How the Best Actress race is shaping up to be this season’s strongest acting category.

Heading into the awards season all the talk was about the men – and deservedly so. The lead actor race has shaped up to be a strong one and supporting actor is very strong.

Prior to the autumn festivals conventional wisdom had it that the lead actress category would be weak and I admit I was one of those who believed this. We were all ignorant of what was to come. Now that we’ve seen the contenders in action I have to say this is easily the season’s strongest acting category.

A glance at some of the critics group winners and the Golden Globe nominations – which because of the drama / musical or comedy split tends to cover almost the entire eligible field – reveals some huge talent out there.

You can really say hand on your heart that the category highlights some of the greatest actresses of the younger generation. Jennifer Lawrence, Jessica Chastain and Marion Cotillard are as good as it gets.

I can only think of Kate Winslet, Cate Blanchett, Charlize Theron, Naomi Watts and Reese Witherspoon as deserving of mention in the same breath. Four of this lot are not around this season simply because of the production and releasing cycle, but they’ll be back. The prospect of Theron in the remake of Lady Vengeance, Winslet in Jason Reitman’s Labor Day and Witherspoon in Devil’s Knot is tantalising.

But let’s return to the current crop. Lawrence has never looked back since her big break in Winter’s Bone, when she earned widespread respect and an Oscar nomination. She proved she could open a movie in The Hunger Games and revealed great comic flair in Silver Linings Playbook.

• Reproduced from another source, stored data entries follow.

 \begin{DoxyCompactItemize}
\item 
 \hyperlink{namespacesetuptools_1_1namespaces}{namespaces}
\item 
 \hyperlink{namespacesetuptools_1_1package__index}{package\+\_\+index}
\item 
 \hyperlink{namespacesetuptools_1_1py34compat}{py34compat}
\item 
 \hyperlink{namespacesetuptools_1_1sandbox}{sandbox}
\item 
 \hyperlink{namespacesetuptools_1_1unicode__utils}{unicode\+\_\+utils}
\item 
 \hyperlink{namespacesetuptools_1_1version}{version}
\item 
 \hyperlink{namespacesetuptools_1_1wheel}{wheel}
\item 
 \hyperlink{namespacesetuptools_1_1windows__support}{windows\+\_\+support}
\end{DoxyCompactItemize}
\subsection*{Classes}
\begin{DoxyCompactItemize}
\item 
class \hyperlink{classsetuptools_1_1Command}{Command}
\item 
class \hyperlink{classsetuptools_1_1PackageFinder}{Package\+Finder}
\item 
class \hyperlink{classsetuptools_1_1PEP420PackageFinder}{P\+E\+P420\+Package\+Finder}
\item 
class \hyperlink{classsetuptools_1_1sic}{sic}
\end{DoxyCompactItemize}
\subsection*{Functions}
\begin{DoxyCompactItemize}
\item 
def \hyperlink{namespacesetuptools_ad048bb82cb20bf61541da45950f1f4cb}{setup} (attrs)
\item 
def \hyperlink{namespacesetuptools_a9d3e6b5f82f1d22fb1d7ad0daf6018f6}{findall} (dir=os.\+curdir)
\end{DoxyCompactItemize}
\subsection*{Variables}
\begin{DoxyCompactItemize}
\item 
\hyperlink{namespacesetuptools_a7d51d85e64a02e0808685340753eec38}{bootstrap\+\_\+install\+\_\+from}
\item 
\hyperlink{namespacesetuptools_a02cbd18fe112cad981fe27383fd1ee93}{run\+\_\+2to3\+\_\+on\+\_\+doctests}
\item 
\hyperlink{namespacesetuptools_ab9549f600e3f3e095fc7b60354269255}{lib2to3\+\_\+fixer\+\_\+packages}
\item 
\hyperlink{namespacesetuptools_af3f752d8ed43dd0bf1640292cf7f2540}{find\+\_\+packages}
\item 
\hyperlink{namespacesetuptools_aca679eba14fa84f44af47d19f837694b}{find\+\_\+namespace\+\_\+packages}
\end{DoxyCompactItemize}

Her character is the kind of vulnerable, volatile and wise character you fall in love with. The character’s name is Tiffany, which recalls Audrey Hepburn’s Oscar-nominated turn as Holly Golightly, the equally adorable free spirit in Breakfast At Tiffany’s.

Lawrence’s stock has risen steadily as the season has progressed. She has earned top honours from the Los Angeles Film Critics Association and other groups.

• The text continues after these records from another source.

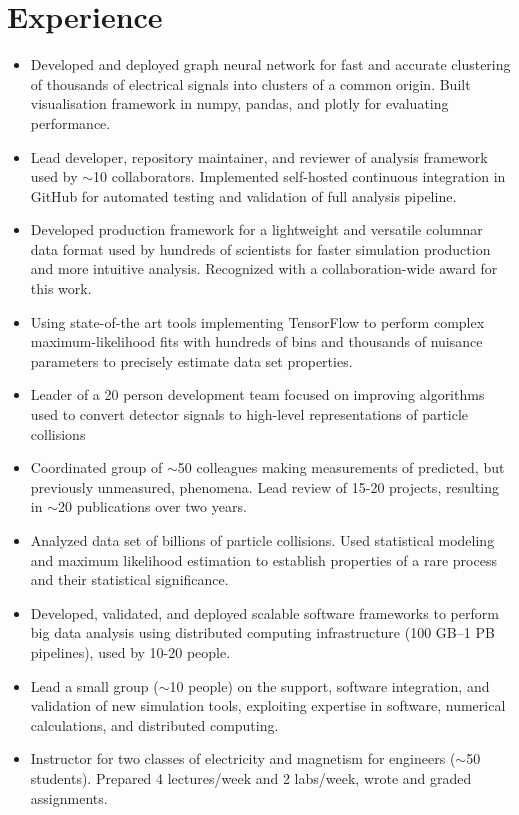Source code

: \documentclass[9pt,a4paper]{moderncv}
\begin{document}
\section{Experience}
{
\begin{itemize}
    \item Developed and deployed graph neural network for fast and accurate clustering of thousands of electrical signals into clusters of a common origin. Built visualisation framework in numpy, pandas, and plotly for evaluating performance.
    \item Lead developer, repository maintainer, and reviewer of analysis framework used by $\sim$10 collaborators. Implemented self-hosted continuous integration in GitHub for automated testing and validation of full analysis pipeline.
    \item Developed production framework for a lightweight and versatile columnar data format used by hundreds of scientists for faster simulation production and more intuitive analysis. Recognized with a collaboration-wide award for this work.
    \item Using state-of-the art tools implementing TensorFlow to perform complex maximum-likelihood fits with hundreds of bins and thousands of nuisance parameters to precisely estimate data set properties.
    \item Leader of a 20 person development team focused on improving algorithms used to convert detector signals to high-level representations of particle collisions
    \item Coordinated group of $\sim$50 colleagues making measurements of predicted, but previously unmeasured, phenomena. Lead review of 15-20 projects, resulting in $\sim$20 publications over two years.
\end{itemize}
}

{
\begin{itemize}
    \item Analyzed data set of billions of particle collisions. Used statistical modeling and maximum likelihood estimation to establish properties of a rare process and their statistical significance.
    \item Developed, validated, and deployed scalable software frameworks to perform big data analysis using
distributed computing infrastructure (100 GB--1 PB pipelines), used by 10-20 people.
    \item Lead a small group ($\sim$10 people) on the support, software integration, and validation of new simulation tools, exploiting expertise in software, numerical calculations, and distributed computing.
    \item Instructor for two classes of electricity and magnetism for engineers ($\sim$50 students). Prepared 4 lectures/week and 2 labs/week, wrote and graded assignments.
\end{itemize}
}
\end{document}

She is riding high as Hollywood’s It Girl. Silver Linings Playbook producer Donna Gigliotti told me recently, “[She] has got a level of emotional intelligence in terms of how she understands character… she inhabits the character so thoroughly.” On the face of it, Lawrence is the one to beat.

Cotillard is a dazzling talent who tasted Academy Award glory for La Vie En Rose in 2008. She is arguably the finest actress of her generation and delivers a courageous performance in Rust And Bone as an orca trainer who suffers a horrific injury. Will the Academy reward her twice in six years? They would earn no censure from me if they did.

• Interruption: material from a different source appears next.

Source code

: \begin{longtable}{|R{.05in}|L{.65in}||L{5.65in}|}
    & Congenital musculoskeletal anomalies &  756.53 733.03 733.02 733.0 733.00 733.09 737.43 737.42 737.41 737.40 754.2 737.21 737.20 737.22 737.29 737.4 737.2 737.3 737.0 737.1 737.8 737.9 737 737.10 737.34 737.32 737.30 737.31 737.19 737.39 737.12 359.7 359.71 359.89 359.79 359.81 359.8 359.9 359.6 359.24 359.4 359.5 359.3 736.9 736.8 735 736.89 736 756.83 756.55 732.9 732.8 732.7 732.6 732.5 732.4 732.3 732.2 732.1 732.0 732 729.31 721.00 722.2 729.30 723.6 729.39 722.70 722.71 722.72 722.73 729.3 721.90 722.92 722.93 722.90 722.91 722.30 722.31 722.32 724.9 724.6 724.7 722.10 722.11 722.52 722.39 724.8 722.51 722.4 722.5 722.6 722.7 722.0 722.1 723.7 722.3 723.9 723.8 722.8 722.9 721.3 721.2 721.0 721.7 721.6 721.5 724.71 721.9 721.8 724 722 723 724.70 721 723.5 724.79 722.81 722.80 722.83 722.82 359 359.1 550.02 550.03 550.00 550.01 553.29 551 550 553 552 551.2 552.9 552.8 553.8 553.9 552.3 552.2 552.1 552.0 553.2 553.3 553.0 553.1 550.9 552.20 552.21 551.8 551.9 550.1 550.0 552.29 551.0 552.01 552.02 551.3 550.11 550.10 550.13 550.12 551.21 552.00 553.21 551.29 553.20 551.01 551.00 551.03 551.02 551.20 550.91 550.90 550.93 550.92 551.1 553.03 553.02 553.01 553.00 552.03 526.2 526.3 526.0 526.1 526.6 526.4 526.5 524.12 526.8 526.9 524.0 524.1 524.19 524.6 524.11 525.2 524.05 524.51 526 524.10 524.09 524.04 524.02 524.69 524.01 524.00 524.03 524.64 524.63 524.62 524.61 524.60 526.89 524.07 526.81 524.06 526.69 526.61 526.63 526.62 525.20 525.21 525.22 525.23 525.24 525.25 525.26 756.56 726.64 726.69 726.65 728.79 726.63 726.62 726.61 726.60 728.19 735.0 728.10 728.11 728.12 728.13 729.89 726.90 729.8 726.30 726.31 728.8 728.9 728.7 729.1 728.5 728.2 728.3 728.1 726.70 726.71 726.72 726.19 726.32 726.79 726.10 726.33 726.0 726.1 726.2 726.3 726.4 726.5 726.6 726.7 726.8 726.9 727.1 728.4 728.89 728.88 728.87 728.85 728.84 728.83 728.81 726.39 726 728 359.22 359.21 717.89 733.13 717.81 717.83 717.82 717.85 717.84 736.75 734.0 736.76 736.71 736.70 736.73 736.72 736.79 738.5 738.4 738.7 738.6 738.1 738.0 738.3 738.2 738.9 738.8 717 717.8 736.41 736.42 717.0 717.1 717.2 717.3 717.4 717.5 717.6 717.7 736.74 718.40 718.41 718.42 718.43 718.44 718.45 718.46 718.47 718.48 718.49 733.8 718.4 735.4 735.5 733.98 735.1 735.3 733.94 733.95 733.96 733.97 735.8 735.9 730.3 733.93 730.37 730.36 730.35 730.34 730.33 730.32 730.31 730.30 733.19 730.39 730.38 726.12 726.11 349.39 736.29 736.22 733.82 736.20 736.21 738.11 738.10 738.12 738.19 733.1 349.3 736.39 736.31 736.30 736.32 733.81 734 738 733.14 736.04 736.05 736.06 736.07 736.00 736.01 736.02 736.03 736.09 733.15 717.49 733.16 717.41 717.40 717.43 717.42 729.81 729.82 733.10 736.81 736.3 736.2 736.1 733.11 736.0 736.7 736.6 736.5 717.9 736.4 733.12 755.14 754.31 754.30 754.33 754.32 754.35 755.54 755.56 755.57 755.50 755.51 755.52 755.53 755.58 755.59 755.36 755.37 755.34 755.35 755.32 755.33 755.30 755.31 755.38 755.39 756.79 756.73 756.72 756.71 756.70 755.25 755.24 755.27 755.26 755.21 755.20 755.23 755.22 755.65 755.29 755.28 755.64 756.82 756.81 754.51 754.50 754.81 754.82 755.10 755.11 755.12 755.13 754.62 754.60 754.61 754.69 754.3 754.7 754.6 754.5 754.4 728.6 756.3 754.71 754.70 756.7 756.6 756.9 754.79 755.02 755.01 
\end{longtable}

Watts is the gifted trauma specialist who gives a mighty turn as a survivor of the Thailand tsunami in The Impossible. The Academy has not properly embraced the movie and while Watts must surely achieve major honours in her career at some stage, she is an underdog this year.

The biggest obstacle in Lawrence’s route to the Oscar is Jessica Chastain, a mesmerising performer who has earned fans through a prestigious (and prolific) body of work.

As the driven CIA analyst who pursues a hunch that leads to the raid on Osama Bin Laden’s secret compound in Pakistan, Chastain anchors Kathryn Bigelow’s Zero Dark Thirty with a performance that summons fire and ice.

The outlier among the lead pack is Quevenzhané Wallis, who stunned everybody with her spirited performance as Hushpuppy in Beasts Of The Southern Wild. It is an absurdly assured delivery by the newcomer, who was six when she shot the movie in Louisiana. The Screen Actors Guild loves Wallis and because actors comprise such a large part of the Academy’s voting block, the youngster may well receive an Oscar nomination.

It seems a little premature to give Wallis the Big One and we don’t yet know if she will be remembered as merely a child prodigy or if she is destined to stick around. Time will tell. Meanwhile we’ll get to see her next in Steve McQueen’s Twelve Years A Slave.

There are others in the mix this year of course. Helen Mirren, an Oscar winner for The Queen, is terrific in Hitchcock as Alfred Hitchcock’s wife and oft-uncredited collaborator Alma Reville, while Maggie Smith is regal as ever in Quartet.

But at the end of the day I reckon it will come down to Lawrence or Chastain. Zero Dark Thirty is so good and both the movie and Chastain have already won several critics groups’ prizes. Academy members have been lapping it up and it feels very much like a story for our times that voters will not want to overlook.